▶ Exercise requirements: Every record below must come back exactly as given.

▶ Stored data:
————————
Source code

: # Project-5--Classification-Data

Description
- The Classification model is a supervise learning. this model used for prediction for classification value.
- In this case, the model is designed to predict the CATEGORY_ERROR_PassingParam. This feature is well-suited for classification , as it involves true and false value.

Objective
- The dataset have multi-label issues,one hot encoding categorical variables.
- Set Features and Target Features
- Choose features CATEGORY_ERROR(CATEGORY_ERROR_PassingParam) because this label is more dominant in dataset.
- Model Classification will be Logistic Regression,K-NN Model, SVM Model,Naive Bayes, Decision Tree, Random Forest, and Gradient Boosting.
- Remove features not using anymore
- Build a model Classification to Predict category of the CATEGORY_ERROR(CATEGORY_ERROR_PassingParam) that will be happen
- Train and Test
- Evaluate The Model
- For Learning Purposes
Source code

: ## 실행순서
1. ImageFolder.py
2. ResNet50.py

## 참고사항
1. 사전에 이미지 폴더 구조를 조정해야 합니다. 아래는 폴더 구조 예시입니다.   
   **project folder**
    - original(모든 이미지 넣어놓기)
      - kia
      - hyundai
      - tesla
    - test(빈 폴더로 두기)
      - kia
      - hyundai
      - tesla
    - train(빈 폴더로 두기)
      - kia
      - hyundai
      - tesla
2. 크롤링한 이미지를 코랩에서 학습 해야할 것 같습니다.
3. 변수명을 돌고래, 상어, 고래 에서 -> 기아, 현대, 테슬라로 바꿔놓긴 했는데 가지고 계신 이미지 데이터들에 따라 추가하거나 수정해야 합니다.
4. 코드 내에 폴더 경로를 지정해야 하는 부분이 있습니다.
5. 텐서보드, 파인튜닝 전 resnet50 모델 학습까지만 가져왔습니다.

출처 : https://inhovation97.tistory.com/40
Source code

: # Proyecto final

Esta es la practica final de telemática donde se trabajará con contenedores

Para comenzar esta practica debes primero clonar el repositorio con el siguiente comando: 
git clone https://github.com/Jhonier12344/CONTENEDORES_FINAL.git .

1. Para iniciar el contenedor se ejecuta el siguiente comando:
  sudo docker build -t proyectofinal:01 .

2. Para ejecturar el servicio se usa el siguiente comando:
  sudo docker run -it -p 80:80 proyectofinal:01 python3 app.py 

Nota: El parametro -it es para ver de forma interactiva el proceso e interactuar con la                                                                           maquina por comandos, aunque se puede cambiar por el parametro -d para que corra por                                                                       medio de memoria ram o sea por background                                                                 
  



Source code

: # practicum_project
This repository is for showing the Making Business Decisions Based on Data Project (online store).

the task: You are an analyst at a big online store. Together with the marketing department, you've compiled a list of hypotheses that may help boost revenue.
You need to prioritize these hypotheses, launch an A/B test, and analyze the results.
————————
▶ Answer to the exercise:
Source code

: # Project-5--Classification-Data

Description
- The Classification model is a supervise learning. this model used for prediction for classification value.
- In this case, the model is designed to predict the CATEGORY_ERROR_PassingParam. This feature is well-suited for classification , as it involves true and false value.

Objective
- The dataset have multi-label issues,one hot encoding categorical variables.
- Set Features and Target Features
- Choose features CATEGORY_ERROR(CATEGORY_ERROR_PassingParam) because this label is more dominant in dataset.
- Model Classification will be Logistic Regression,K-NN Model, SVM Model,Naive Bayes, Decision Tree, Random Forest, and Gradient Boosting.
- Remove features not using anymore
- Build a model Classification to Predict category of the CATEGORY_ERROR(CATEGORY_ERROR_PassingParam) that will be happen
- Train and Test
- Evaluate The Model
- For Learning Purposes
Source code

: ## 실행순서
1. ImageFolder.py
2. ResNet50.py

## 참고사항
1. 사전에 이미지 폴더 구조를 조정해야 합니다. 아래는 폴더 구조 예시입니다.   
   **project folder**
    - original(모든 이미지 넣어놓기)
      - kia
      - hyundai
      - tesla
    - test(빈 폴더로 두기)
      - kia
      - hyundai
      - tesla
    - train(빈 폴더로 두기)
      - kia
      - hyundai
      - tesla
2. 크롤링한 이미지를 코랩에서 학습 해야할 것 같습니다.
3. 변수명을 돌고래, 상어, 고래 에서 -> 기아, 현대, 테슬라로 바꿔놓긴 했는데 가지고 계신 이미지 데이터들에 따라 추가하거나 수정해야 합니다.
4. 코드 내에 폴더 경로를 지정해야 하는 부분이 있습니다.
5. 텐서보드, 파인튜닝 전 resnet50 모델 학습까지만 가져왔습니다.

출처 : https://inhovation97.tistory.com/40
Source code

: # Proyecto final

Esta es la practica final de telemática donde se trabajará con contenedores

Para comenzar esta practica debes primero clonar el repositorio con el siguiente comando: 
git clone https://github.com/Jhonier12344/CONTENEDORES_FINAL.git .

1. Para iniciar el contenedor se ejecuta el siguiente comando:
  sudo docker build -t proyectofinal:01 .

2. Para ejecturar el servicio se usa el siguiente comando:
  sudo docker run -it -p 80:80 proyectofinal:01 python3 app.py 

Nota: El parametro -it es para ver de forma interactiva el proceso e interactuar con la                                                                           maquina por comandos, aunque se puede cambiar por el parametro -d para que corra por                                                                       medio de memoria ram o sea por background                                                                 
  



Source code

: # practicum_project
This repository is for showing the Making Business Decisions Based on Data Project (online store).

the task: You are an analyst at a big online store. Together with the marketing department, you've compiled a list of hypotheses that may help boost revenue.
You need to prioritize these hypotheses, launch an A/B test, and analyze the results.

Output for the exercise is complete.